From the entries below, say how many lines carry the word "another", and give nothing but the number.

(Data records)
****************************************

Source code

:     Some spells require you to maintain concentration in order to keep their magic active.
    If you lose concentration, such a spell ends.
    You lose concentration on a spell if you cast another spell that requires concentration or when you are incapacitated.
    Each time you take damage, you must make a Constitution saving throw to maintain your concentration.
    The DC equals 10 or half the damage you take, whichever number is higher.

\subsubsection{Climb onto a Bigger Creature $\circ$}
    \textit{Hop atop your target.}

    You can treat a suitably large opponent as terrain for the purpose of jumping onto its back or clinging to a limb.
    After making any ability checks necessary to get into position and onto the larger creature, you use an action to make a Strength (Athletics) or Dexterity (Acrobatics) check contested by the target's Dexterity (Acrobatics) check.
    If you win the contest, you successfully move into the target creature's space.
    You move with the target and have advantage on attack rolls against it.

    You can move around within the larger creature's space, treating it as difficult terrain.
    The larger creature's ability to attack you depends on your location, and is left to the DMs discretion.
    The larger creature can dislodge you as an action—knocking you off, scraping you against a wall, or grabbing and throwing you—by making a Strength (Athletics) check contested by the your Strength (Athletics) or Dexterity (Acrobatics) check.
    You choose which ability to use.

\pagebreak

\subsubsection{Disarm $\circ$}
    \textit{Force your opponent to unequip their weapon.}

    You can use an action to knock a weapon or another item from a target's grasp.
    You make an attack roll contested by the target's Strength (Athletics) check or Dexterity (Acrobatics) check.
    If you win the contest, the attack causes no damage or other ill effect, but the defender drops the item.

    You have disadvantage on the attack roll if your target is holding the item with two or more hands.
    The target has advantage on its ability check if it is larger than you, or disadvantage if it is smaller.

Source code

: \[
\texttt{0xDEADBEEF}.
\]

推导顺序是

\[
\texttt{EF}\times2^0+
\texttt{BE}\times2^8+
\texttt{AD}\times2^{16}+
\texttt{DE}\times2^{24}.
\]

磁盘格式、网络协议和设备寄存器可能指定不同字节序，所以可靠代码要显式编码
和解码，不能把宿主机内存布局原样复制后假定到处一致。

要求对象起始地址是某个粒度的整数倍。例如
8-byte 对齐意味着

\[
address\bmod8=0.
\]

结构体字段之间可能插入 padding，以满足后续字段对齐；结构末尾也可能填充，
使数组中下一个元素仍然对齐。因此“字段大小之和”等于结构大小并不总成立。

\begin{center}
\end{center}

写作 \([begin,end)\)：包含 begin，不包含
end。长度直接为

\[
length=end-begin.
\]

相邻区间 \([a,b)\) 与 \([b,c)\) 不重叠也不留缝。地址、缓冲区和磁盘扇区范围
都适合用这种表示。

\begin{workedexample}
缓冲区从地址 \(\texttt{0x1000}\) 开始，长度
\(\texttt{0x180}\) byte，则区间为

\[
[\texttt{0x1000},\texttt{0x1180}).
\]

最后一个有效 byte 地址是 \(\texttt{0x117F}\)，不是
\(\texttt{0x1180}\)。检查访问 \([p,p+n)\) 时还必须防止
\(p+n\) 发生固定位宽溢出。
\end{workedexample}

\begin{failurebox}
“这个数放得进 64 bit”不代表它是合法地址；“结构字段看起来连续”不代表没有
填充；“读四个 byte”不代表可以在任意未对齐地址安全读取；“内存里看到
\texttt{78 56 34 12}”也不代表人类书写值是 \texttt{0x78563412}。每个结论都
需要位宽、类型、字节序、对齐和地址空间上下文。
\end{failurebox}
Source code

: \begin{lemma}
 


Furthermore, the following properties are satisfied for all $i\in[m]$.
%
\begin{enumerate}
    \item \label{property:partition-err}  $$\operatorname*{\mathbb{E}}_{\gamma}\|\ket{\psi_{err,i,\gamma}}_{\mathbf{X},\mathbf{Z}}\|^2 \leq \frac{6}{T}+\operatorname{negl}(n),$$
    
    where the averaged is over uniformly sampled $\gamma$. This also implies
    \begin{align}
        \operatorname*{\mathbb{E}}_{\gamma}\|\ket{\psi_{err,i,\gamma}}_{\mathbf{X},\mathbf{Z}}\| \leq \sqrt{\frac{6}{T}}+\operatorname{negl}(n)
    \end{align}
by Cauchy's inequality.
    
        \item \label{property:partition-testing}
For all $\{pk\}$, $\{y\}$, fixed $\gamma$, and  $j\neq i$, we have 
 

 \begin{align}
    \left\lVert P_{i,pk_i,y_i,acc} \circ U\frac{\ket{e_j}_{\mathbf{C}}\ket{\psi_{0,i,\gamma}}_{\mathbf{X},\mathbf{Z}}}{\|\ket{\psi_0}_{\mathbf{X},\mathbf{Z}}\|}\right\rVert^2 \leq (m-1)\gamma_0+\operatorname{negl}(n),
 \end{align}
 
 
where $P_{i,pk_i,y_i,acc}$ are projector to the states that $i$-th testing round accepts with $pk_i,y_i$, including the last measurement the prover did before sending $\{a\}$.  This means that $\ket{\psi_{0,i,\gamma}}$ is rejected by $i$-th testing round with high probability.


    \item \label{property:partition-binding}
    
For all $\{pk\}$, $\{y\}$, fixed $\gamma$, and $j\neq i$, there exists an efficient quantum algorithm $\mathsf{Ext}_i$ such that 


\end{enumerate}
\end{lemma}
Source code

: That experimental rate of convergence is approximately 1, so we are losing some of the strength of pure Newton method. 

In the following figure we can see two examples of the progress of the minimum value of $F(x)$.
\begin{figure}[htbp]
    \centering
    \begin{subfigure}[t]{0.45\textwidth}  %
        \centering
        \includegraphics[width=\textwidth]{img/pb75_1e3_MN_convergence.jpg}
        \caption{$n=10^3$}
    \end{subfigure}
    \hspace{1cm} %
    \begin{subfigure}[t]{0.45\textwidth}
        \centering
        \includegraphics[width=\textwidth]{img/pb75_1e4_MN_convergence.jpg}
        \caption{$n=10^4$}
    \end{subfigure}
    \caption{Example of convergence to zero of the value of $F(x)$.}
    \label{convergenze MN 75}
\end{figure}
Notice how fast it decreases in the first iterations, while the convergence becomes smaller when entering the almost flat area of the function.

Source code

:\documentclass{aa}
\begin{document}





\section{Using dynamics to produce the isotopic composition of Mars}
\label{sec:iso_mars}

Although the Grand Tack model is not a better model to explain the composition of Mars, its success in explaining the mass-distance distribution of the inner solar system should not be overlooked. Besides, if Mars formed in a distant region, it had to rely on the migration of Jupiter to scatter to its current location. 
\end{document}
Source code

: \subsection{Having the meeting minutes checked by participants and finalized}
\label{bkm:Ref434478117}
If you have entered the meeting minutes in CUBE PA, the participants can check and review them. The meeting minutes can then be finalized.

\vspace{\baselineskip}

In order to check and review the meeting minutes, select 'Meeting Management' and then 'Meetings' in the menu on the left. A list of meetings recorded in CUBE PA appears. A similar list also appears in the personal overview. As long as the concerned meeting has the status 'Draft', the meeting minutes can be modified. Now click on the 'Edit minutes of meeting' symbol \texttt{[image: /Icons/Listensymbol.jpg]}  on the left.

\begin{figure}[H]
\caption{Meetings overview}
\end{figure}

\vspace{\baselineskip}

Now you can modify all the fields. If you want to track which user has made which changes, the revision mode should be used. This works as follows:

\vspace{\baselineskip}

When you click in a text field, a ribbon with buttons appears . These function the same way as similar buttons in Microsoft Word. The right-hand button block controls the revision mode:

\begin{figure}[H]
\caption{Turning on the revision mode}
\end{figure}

****************************************

_Expected answer_: 2